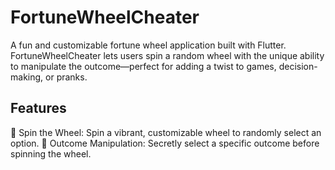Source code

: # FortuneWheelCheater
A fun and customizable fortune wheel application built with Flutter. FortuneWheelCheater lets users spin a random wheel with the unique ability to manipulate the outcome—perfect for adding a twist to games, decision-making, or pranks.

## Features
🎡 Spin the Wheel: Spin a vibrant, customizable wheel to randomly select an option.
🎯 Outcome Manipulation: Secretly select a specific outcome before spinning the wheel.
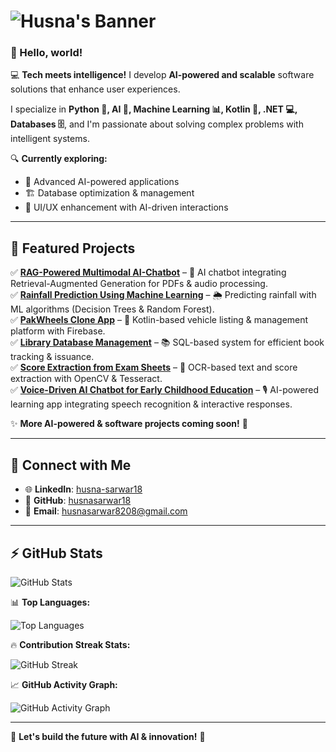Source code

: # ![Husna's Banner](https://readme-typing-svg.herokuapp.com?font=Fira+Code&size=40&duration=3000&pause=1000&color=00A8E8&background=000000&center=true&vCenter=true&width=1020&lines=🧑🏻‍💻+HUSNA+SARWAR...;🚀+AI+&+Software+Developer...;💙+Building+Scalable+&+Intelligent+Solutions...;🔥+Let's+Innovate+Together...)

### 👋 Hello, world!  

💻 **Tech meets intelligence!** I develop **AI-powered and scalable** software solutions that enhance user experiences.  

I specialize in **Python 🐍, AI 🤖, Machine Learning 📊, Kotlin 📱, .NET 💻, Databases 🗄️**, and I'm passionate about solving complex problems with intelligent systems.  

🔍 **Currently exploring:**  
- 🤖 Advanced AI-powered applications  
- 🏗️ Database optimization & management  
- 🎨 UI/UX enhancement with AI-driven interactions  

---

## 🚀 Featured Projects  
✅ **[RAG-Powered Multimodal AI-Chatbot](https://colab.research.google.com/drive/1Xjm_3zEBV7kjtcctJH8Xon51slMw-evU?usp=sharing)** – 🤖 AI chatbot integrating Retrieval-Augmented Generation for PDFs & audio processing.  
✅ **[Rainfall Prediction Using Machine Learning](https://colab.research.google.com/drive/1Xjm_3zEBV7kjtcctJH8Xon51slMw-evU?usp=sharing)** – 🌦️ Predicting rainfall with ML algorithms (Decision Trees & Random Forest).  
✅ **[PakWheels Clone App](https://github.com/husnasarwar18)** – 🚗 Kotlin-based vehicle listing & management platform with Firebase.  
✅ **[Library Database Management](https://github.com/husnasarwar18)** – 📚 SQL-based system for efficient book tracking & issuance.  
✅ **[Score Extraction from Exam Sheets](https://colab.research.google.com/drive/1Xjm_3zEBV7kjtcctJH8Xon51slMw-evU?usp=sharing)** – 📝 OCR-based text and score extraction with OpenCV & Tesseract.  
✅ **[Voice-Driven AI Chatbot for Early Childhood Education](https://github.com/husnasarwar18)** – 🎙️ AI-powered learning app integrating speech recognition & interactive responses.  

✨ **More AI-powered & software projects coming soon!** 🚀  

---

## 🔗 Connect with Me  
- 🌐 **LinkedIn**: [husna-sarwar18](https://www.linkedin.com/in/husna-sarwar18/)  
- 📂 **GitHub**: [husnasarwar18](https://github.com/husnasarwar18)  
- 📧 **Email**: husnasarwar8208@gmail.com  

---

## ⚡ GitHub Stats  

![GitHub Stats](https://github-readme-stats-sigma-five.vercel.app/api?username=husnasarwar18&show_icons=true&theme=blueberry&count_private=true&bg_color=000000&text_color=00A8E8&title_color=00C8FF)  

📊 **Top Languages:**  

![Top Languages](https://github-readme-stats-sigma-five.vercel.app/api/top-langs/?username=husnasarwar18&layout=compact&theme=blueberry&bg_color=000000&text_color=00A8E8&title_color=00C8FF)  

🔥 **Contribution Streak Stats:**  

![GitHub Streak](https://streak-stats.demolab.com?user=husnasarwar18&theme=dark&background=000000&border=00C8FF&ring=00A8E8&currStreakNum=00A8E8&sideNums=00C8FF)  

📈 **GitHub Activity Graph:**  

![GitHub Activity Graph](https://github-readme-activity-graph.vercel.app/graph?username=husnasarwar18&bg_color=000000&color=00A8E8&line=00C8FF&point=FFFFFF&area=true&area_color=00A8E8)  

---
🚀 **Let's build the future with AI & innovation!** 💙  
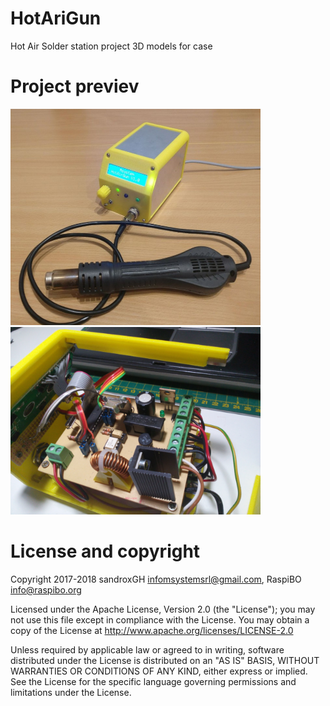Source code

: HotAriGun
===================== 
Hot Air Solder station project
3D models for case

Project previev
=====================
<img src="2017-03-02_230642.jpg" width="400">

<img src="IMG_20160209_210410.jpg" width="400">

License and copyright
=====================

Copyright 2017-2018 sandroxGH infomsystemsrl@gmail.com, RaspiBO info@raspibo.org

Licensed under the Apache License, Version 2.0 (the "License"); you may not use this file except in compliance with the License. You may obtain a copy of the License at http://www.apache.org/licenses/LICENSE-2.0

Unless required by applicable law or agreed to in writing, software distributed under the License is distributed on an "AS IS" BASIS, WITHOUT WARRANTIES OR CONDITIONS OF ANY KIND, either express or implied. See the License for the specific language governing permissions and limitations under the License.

^^^^^^^^

WORK TO COMPLETE = Exactly as written, reproduce all of the entries while dropping the pictures.

ANSWER SECTION =
Source code

: # FortuneWheelCheater
A fun and customizable fortune wheel application built with Flutter. FortuneWheelCheater lets users spin a random wheel with the unique ability to manipulate the outcome—perfect for adding a twist to games, decision-making, or pranks.

## Features
🎡 Spin the Wheel: Spin a vibrant, customizable wheel to randomly select an option.
🎯 Outcome Manipulation: Secretly select a specific outcome before spinning the wheel.
Source code

: # ![Husna's Banner](https://readme-typing-svg.herokuapp.com?font=Fira+Code&size=40&duration=3000&pause=1000&color=00A8E8&background=000000&center=true&vCenter=true&width=1020&lines=🧑🏻‍💻+HUSNA+SARWAR...;🚀+AI+&+Software+Developer...;💙+Building+Scalable+&+Intelligent+Solutions...;🔥+Let's+Innovate+Together...)

### 👋 Hello, world!  

💻 **Tech meets intelligence!** I develop **AI-powered and scalable** software solutions that enhance user experiences.  

I specialize in **Python 🐍, AI 🤖, Machine Learning 📊, Kotlin 📱, .NET 💻, Databases 🗄️**, and I'm passionate about solving complex problems with intelligent systems.  

🔍 **Currently exploring:**  
- 🤖 Advanced AI-powered applications  
- 🏗️ Database optimization & management  
- 🎨 UI/UX enhancement with AI-driven interactions  

---

## 🚀 Featured Projects  
✅ **[RAG-Powered Multimodal AI-Chatbot](https://colab.research.google.com/drive/1Xjm_3zEBV7kjtcctJH8Xon51slMw-evU?usp=sharing)** – 🤖 AI chatbot integrating Retrieval-Augmented Generation for PDFs & audio processing.  
✅ **[Rainfall Prediction Using Machine Learning](https://colab.research.google.com/drive/1Xjm_3zEBV7kjtcctJH8Xon51slMw-evU?usp=sharing)** – 🌦️ Predicting rainfall with ML algorithms (Decision Trees & Random Forest).  
✅ **[PakWheels Clone App](https://github.com/husnasarwar18)** – 🚗 Kotlin-based vehicle listing & management platform with Firebase.  
✅ **[Library Database Management](https://github.com/husnasarwar18)** – 📚 SQL-based system for efficient book tracking & issuance.  
✅ **[Score Extraction from Exam Sheets](https://colab.research.google.com/drive/1Xjm_3zEBV7kjtcctJH8Xon51slMw-evU?usp=sharing)** – 📝 OCR-based text and score extraction with OpenCV & Tesseract.  
✅ **[Voice-Driven AI Chatbot for Early Childhood Education](https://github.com/husnasarwar18)** – 🎙️ AI-powered learning app integrating speech recognition & interactive responses.  

✨ **More AI-powered & software projects coming soon!** 🚀  

---

## 🔗 Connect with Me  
- 🌐 **LinkedIn**: [husna-sarwar18](https://www.linkedin.com/in/husna-sarwar18/)  
- 📂 **GitHub**: [husnasarwar18](https://github.com/husnasarwar18)  
- 📧 **Email**: husnasarwar8208@gmail.com  

---

## ⚡ GitHub Stats  

![GitHub Stats](https://github-readme-stats-sigma-five.vercel.app/api?username=husnasarwar18&show_icons=true&theme=blueberry&count_private=true&bg_color=000000&text_color=00A8E8&title_color=00C8FF)  

📊 **Top Languages:**  

![Top Languages](https://github-readme-stats-sigma-five.vercel.app/api/top-langs/?username=husnasarwar18&layout=compact&theme=blueberry&bg_color=000000&text_color=00A8E8&title_color=00C8FF)  

🔥 **Contribution Streak Stats:**  

![GitHub Streak](https://streak-stats.demolab.com?user=husnasarwar18&theme=dark&background=000000&border=00C8FF&ring=00A8E8&currStreakNum=00A8E8&sideNums=00C8FF)  

📈 **GitHub Activity Graph:**  

![GitHub Activity Graph](https://github-readme-activity-graph.vercel.app/graph?username=husnasarwar18&bg_color=000000&color=00A8E8&line=00C8FF&point=FFFFFF&area=true&area_color=00A8E8)  

---
🚀 **Let's build the future with AI & innovation!** 💙  
Source code

: HotAriGun
===================== 
Hot Air Solder station project
3D models for case

Project previev
=====================
<img src="2017-03-02_230642.jpg" width="400">

<img src="IMG_20160209_210410.jpg" width="400">

License and copyright
=====================

Copyright 2017-2018 sandroxGH infomsystemsrl@gmail.com, RaspiBO info@raspibo.org

Licensed under the Apache License, Version 2.0 (the "License"); you may not use this file except in compliance with the License. You may obtain a copy of the License at http://www.apache.org/licenses/LICENSE-2.0

Unless required by applicable law or agreed to in writing, software distributed under the License is distributed on an "AS IS" BASIS, WITHOUT WARRANTIES OR CONDITIONS OF ANY KIND, either express or implied. See the License for the specific language governing permissions and limitations under the License.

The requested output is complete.